Yesterday, however, AIB fell just over 4%, to €1.32, while Bank of Ireland was down 2.5%, to €1.63. Irish Life and Permanent dropped 3.6%, to €2.61.
Elsewhere, the airlines also suffered, with Ryanair dropping 1.8%, to €3.42, and Aer Lingus falling just under 1%, to 69 cent. CRH was down close to 2%, to €19.79.
Results were similar across Europe with France’s CAC 40 sliding 0.7% and Britain’s FTSE 100 falling 1%. In Greece, the benchmark ASE Index tumbled 2.5%, while Spain’s IBEX 35 dropped 3.4%. US stocks also slipped in early trading yesterday, easing from the previous session’s hefty gains.
“You cannot resolve the debt crisis by issuing more debt or putting up guarantees,” said Christian Blaabjerg, the Hellerup, Denmark-based chief equity strategist at Saxo Bank. “Markets will come back and test the will of the ECB/EU on how to deal with this enormous debt.”
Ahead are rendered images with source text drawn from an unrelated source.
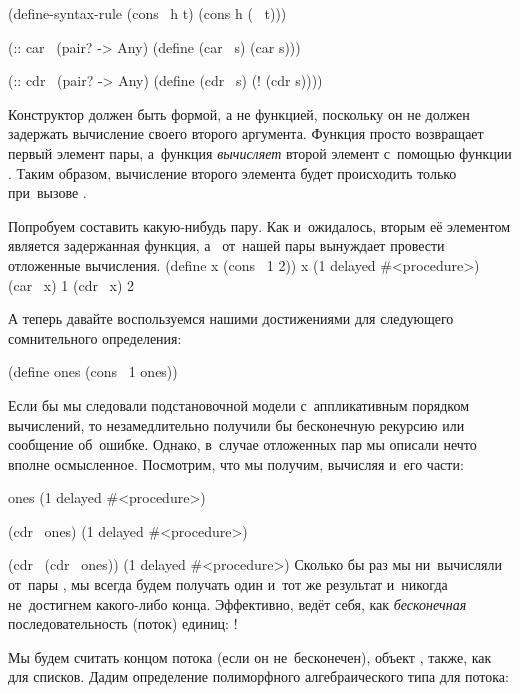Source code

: \newpage
\begin{Definition}[emph={h,t}]
(define-syntax-rule (cons~ h t)
 (cons h (~ t)))

(:: car~ (pair? -> Any)
 (define (car~ s) (car s)))

(:: cdr~ (pair? -> Any)
 (define (cdr~ s) (! (cdr s))))
\end{Definition}

Конструктор  должен быть формой, а не функцией, поскольку он не должен задержать вычисление своего второго аргумента. Функция  просто возвращает первый элемент пары, а~функция  \emph{вычисляет} второй элемент с~помощью функции \s{!}. Таким образом, вычисление второго элемента будет происходить только при~вызове .

\begin{example}{Попробуем составить какую-нибудь пару. Как и~ожидалось, вторым её элементом является задержанная функция, а~ от~нашей пары вынуждает провести отложенные вычисления.}
\REPLin
  {(define x (cons~ 1 2))}
\REPL
  {x}
  {(1 delayed \#<procedure>)}
\REPL
  {(car~ x)}
  {1}
\REPL
  {(cdr~ x)}
  {2}
\end{example}

А теперь давайте воспользуемся нашими достижениями для следующего сомнительного определения:

\begin{Definition}
(define ones (cons~ 1 ones))
\end{Definition}

Если бы мы следовали подстановочной модели с~аппликативным порядком вычислений, то незамедлительно получили бы бесконечную рекурсию или сообщение об~ошибке. Однако, в~случае отложенных пар мы описали нечто вполне осмысленное. Посмотрим, что мы получим, вычисляя  и~его части:

\REPL
  {ones}
  {(1 delayed \#<procedure>)}

\REPL
  {(cdr~ ones)}
  {(1 delayed \#<procedure>)}

\REPL
  {(cdr~ (cdr~ ones))}
  {(1 delayed \#<procedure>)}
\newpage%
\noindent%
Сколько бы раз мы ни~вычисляли  от~пары , мы всегда будем получать один и~тот же результат и~никогда не~достигнем какого-либо конца. Эффективно,  ведёт себя, как \emph{бесконечная} последовательность (поток) единиц: !

Мы будем считать концом потока (если он не~бесконечен), объект , также, как для списков. Дадим определение полиморфного алгебраического типа для потока:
National benchmark indexes fell in all 18 western European markets, except Germany and Switzerland.
Also yesterday, Moody’s Investors Service said no significant action on Ireland’s ratings is expected in the short run. It did warn, however, that it may downgrade its ratings on Portugal and that Greece’s rating could fall to as low as junk. Rating agency Standard and Poor’s cut Greece’s sovereign rating to junk level in April.
The International Monetary Fund (IMF) said that while Greece’s public debt is sustainable over the medium term, persistent low growth, or even a moderate economic jolt, could set back the country.
“The overriding question has been: When all is said and done, can they cut their deficit in a meaningful way?” said Quincy Krosby, market strategist with Prudential Financial.